• DATA SUPPLIED
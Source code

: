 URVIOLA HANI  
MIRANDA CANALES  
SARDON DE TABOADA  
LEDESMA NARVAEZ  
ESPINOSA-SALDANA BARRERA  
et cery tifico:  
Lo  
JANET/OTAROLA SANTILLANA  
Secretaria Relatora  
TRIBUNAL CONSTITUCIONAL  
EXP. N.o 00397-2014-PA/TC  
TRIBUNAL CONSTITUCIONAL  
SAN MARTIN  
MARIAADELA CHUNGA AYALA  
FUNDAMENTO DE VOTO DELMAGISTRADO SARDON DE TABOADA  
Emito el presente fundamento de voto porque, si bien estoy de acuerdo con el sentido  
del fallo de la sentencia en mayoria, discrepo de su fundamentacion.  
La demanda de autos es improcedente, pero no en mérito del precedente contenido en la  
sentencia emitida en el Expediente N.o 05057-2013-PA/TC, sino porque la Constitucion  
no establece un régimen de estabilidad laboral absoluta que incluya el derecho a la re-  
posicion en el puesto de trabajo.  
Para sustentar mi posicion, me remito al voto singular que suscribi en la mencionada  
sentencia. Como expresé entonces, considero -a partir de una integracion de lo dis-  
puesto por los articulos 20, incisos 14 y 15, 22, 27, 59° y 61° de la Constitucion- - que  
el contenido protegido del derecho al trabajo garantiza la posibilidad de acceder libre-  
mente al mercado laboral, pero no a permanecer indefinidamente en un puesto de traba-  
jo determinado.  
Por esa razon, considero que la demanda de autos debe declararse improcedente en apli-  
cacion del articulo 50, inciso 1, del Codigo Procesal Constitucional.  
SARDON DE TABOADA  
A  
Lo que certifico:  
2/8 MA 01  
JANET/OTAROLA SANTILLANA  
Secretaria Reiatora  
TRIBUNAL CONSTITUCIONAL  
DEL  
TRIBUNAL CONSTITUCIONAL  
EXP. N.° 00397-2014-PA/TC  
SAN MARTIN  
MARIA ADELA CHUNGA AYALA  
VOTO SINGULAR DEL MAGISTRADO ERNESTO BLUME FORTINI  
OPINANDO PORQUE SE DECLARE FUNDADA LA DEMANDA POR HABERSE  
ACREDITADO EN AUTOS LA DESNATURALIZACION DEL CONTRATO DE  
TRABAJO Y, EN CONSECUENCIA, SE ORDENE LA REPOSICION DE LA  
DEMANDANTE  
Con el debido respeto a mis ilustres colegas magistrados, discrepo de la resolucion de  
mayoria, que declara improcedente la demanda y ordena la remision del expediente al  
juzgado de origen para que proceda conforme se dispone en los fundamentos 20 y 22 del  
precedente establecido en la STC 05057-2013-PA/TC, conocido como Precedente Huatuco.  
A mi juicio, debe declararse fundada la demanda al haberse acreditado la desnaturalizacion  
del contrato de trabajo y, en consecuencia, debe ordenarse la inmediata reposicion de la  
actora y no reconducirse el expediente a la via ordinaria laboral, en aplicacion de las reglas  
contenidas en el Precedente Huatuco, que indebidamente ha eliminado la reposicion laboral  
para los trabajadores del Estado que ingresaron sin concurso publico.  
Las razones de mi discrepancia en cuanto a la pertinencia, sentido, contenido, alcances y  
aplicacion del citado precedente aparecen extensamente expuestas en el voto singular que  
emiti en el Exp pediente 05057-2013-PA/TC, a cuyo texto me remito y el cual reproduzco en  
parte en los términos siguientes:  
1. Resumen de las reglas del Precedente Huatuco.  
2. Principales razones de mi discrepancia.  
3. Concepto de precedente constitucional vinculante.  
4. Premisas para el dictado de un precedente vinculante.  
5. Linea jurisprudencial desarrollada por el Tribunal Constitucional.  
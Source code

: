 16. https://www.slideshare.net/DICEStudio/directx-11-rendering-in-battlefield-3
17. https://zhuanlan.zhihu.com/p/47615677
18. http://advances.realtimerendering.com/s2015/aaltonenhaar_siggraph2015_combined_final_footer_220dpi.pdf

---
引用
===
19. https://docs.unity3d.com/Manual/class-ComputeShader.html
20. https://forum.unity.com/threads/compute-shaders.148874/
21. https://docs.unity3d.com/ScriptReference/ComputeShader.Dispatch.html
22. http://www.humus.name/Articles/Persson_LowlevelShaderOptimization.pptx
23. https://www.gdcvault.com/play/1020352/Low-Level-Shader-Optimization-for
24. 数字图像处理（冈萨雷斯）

• INSTRUCTIONS FOR THE TASK
For the listing above, print only the lines starting at the line containing "cacion del articulo" and ending at the line containing "MARIA ADELA CHUNGA AYALA", exactly, both included.

• ANSWER FOR THIS EXERCISE
cacion del articulo 50, inciso 1, del Codigo Procesal Constitucional.  
SARDON DE TABOADA  
A  
Lo que certifico:  
2/8 MA 01  
JANET/OTAROLA SANTILLANA  
Secretaria Reiatora  
TRIBUNAL CONSTITUCIONAL  
DEL  
TRIBUNAL CONSTITUCIONAL  
EXP. N.° 00397-2014-PA/TC  
SAN MARTIN  
MARIA ADELA CHUNGA AYALA  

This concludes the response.